- [Dataset excerpts]:

# # # # # # #

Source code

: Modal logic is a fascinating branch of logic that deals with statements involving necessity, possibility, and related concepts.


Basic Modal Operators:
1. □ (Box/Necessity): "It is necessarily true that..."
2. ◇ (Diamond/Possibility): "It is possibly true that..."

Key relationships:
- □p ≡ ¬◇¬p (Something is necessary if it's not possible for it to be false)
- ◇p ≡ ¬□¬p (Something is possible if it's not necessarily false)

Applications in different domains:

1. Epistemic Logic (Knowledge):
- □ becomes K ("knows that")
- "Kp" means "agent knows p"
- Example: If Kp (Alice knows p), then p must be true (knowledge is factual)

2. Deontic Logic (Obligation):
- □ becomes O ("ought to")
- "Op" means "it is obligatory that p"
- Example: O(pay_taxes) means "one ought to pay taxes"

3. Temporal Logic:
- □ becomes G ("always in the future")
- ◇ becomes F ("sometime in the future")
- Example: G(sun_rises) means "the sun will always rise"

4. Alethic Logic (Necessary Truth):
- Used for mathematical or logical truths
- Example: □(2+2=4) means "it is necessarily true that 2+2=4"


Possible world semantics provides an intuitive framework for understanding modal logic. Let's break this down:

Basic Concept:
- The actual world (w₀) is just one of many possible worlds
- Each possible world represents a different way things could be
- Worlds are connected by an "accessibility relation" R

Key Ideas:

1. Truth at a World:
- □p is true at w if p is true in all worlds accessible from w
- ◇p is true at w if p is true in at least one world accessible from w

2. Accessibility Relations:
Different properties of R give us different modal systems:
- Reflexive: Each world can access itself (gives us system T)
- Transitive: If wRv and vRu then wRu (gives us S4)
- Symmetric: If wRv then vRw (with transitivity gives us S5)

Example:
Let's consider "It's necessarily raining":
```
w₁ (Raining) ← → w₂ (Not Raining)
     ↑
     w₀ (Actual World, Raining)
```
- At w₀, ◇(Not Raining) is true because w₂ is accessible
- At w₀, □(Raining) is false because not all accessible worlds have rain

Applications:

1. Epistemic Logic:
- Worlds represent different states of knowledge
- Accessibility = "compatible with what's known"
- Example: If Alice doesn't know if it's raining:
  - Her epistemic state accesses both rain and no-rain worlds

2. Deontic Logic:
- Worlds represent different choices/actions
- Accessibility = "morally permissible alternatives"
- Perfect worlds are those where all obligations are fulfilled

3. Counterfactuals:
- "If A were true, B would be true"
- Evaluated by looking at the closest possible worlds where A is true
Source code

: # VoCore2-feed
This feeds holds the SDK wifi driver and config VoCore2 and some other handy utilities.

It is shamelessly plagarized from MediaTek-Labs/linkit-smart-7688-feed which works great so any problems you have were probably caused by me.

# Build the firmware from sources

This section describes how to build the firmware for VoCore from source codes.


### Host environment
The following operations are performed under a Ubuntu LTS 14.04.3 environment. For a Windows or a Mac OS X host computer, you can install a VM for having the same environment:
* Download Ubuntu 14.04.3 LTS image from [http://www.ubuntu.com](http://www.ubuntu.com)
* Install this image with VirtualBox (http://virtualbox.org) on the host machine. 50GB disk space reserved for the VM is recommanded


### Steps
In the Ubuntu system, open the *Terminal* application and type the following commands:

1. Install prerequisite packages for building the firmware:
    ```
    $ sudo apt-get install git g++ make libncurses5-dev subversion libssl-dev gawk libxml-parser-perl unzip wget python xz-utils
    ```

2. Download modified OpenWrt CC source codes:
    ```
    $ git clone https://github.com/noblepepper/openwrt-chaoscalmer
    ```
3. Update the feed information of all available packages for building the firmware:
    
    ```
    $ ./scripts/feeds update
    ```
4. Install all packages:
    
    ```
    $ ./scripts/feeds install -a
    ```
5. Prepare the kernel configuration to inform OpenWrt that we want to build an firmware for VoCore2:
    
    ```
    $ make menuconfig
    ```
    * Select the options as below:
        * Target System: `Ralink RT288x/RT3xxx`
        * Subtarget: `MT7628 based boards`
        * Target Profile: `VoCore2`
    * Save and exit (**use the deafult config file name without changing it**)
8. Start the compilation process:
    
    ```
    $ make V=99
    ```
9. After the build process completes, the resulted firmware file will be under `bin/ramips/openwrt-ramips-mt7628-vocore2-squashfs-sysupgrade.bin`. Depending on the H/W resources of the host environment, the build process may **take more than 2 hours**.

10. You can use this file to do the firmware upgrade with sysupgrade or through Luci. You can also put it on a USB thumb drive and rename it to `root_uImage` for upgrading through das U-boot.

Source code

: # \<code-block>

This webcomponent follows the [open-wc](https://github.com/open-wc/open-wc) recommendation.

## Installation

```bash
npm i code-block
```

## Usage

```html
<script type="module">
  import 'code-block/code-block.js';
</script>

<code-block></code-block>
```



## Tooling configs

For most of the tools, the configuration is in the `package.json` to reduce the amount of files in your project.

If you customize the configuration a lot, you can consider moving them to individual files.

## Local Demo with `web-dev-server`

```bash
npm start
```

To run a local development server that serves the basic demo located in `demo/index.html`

# # # # # # #

- [WORK INSTRUCTION]: In the records above, find the lines holding "future". Copy each one.

- [TASK RESPONSE]:
- □ becomes G ("always in the future")
- ◇ becomes F ("sometime in the future")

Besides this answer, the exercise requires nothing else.